The paper tackles the limitations of existing LLM-driven agents in automated data insight discovery by proposing DataSage, a multi-agent framework that integrates external knowledge retrieval, multi-role debating, and multi-path reasoning, resulting in consistent outperformance across all difficulty levels on InsightBench.
In today's data-driven era, fully automated end-to-end data analytics, particularly insight discovery, is critical for discovering actionable insights that assist organizations in making effective decisions.
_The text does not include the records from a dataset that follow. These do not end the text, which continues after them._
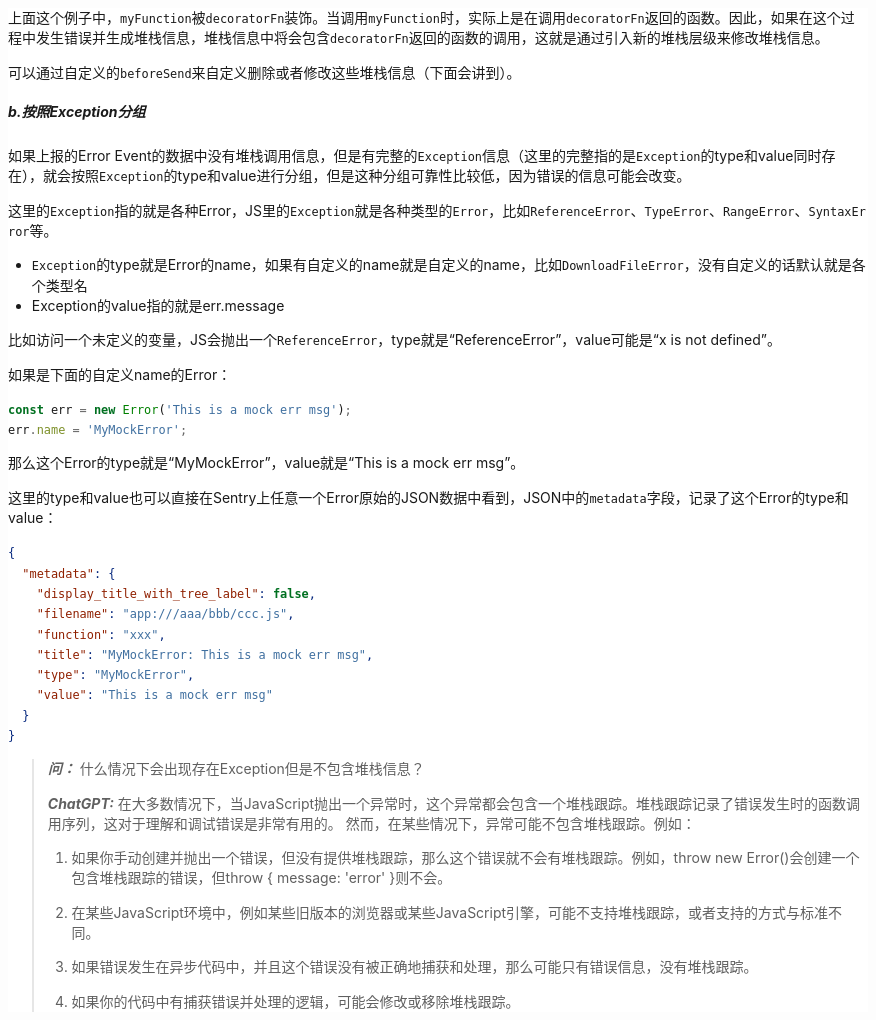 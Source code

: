 上面这个例子中，`myFunction`被`decoratorFn`装饰。当调用`myFunction`时，实际上是在调用`decoratorFn`返回的函数。因此，如果在这个过程中发生错误并生成堆栈信息，堆栈信息中将会包含`decoratorFn`返回的函数的调用，这就是通过引入新的堆栈层级来修改堆栈信息。

可以通过自定义的`beforeSend`来自定义删除或者修改这些堆栈信息（下面会讲到）。

##### b.按照Exception分组

如果上报的Error Event的数据中没有堆栈调用信息，但是有完整的`Exception`信息（这里的完整指的是`Exception`的type和value同时存在），就会按照`Exception`的type和value进行分组，但是这种分组可靠性比较低，因为错误的信息可能会改变。

这里的`Exception`指的就是各种Error，JS里的`Exception`就是各种类型的`Error`，比如`ReferenceError`、`TypeError`、`RangeError`、`SyntaxError`等。

- `Exception`的type就是Error的name，如果有自定义的name就是自定义的name，比如`DownloadFileError`，没有自定义的话默认就是各个类型名
- Exception的value指的就是err.message

比如访问一个未定义的变量，JS会抛出一个`ReferenceError`，type就是“ReferenceError”，value可能是“x is not defined”。

如果是下面的自定义name的Error：

```javascript
const err = new Error('This is a mock err msg');
err.name = 'MyMockError';
```

那么这个Error的type就是“MyMockError”，value就是“This is a mock err msg”。

这里的type和value也可以直接在Sentry上任意一个Error原始的JSON数据中看到，JSON中的`metadata`字段，记录了这个Error的type和value：

```json
{
  "metadata": {
    "display_title_with_tree_label": false,
    "filename": "app:///aaa/bbb/ccc.js",
    "function": "xxx",
    "title": "MyMockError: This is a mock err msg",
    "type": "MyMockError",
    "value": "This is a mock err msg"
  }
}
```

> ***问：***
什么情况下会出现存在Exception但是不包含堆栈信息？
>
> ***ChatGPT:***
在大多数情况下，当JavaScript抛出一个异常时，这个异常都会包含一个堆栈跟踪。堆栈跟踪记录了错误发生时的函数调用序列，这对于理解和调试错误是非常有用的。
> 然而，在某些情况下，异常可能不包含堆栈跟踪。例如：
>
> 1. 如果你手动创建并抛出一个错误，但没有提供堆栈跟踪，那么这个错误就不会有堆栈跟踪。例如，throw new Error()会创建一个包含堆栈跟踪的错误，但throw { message: 'error' }则不会。
> 2. 在某些JavaScript环境中，例如某些旧版本的浏览器或某些JavaScript引擎，可能不支持堆栈跟踪，或者支持的方式与标准不同。
>
> 3. 如果错误发生在异步代码中，并且这个错误没有被正确地捕获和处理，那么可能只有错误信息，没有堆栈跟踪。
>
> 4. 如果你的代码中有捕获错误并处理的逻辑，可能会修改或移除堆栈跟踪。
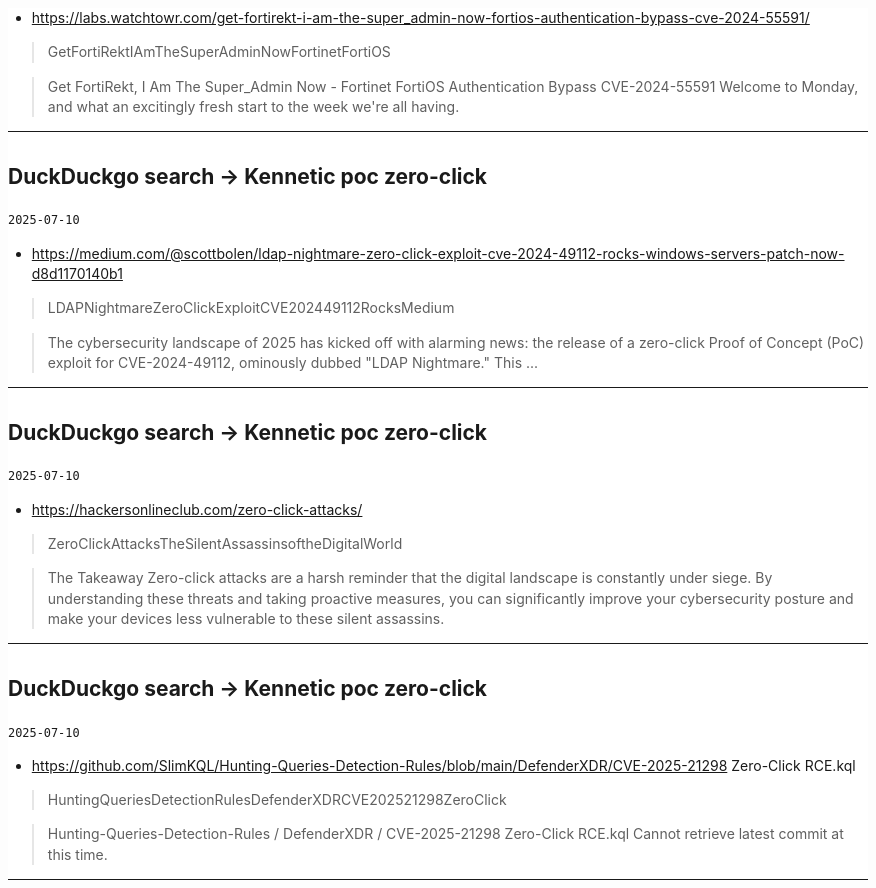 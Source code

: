 * https://labs.watchtowr.com/get-fortirekt-i-am-the-super_admin-now-fortios-authentication-bypass-cve-2024-55591/

<blockquote>
 GetFortiRektIAmTheSuperAdminNowFortinetFortiOS
</blockquote>
<blockquote>
Get FortiRekt, I Am The Super_Admin Now - Fortinet FortiOS Authentication Bypass CVE-2024-55591 Welcome to Monday, and what an excitingly fresh start to the week we're all having.
</blockquote>

---

## DuckDuckgo search -> Kennetic poc zero-click
`2025-07-10`

* https://medium.com/@scottbolen/ldap-nightmare-zero-click-exploit-cve-2024-49112-rocks-windows-servers-patch-now-d8d1170140b1

<blockquote>
 LDAPNightmareZeroClickExploitCVE202449112RocksMedium
</blockquote>
<blockquote>
The cybersecurity landscape of 2025 has kicked off with alarming news: the release of a zero-click Proof of Concept (PoC) exploit for CVE-2024-49112, ominously dubbed &quot;LDAP Nightmare.&quot; This ...
</blockquote>

---

## DuckDuckgo search -> Kennetic poc zero-click
`2025-07-10`

* https://hackersonlineclub.com/zero-click-attacks/

<blockquote>
 ZeroClickAttacksTheSilentAssassinsoftheDigitalWorld
</blockquote>
<blockquote>
The Takeaway Zero-click attacks are a harsh reminder that the digital landscape is constantly under siege. By understanding these threats and taking proactive measures, you can significantly improve your cybersecurity posture and make your devices less vulnerable to these silent assassins.
</blockquote>

---

## DuckDuckgo search -> Kennetic poc zero-click
`2025-07-10`

* https://github.com/SlimKQL/Hunting-Queries-Detection-Rules/blob/main/DefenderXDR/CVE-2025-21298 Zero-Click RCE.kql

<blockquote>
 HuntingQueriesDetectionRulesDefenderXDRCVE202521298ZeroClick
</blockquote>
<blockquote>
Hunting-Queries-Detection-Rules / DefenderXDR / CVE-2025-21298 Zero-Click RCE.kql Cannot retrieve latest commit at this time.
</blockquote>

---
With the rapid advancement of large language models (LLMs), LLM-driven agents have emerged as a promising paradigm for automating data analysis and insight discovery. However, existing data insight agents remain limited in several key aspects, often failing to deliver satisfactory results due to: (1) insufficient utilization of domain knowledge, (2) shallow analytical depth, and (3) error-prone code generation during insight generation. To address these issues, we propose DataSage, a novel multi-agent framework that incorporates three innovative features including external knowledge retrieval to enrich the analytical context, a multi-role debating mechanism to simulate diverse analytical perspectives and deepen analytical depth, and multi-path reasoning to improve the accuracy of the generated code and insights. Extensive experiments on InsightBench demonstrate that DataSage consistently outperforms existing data insight agents across all difficulty levels, offering an effective solution for automated data insight discovery.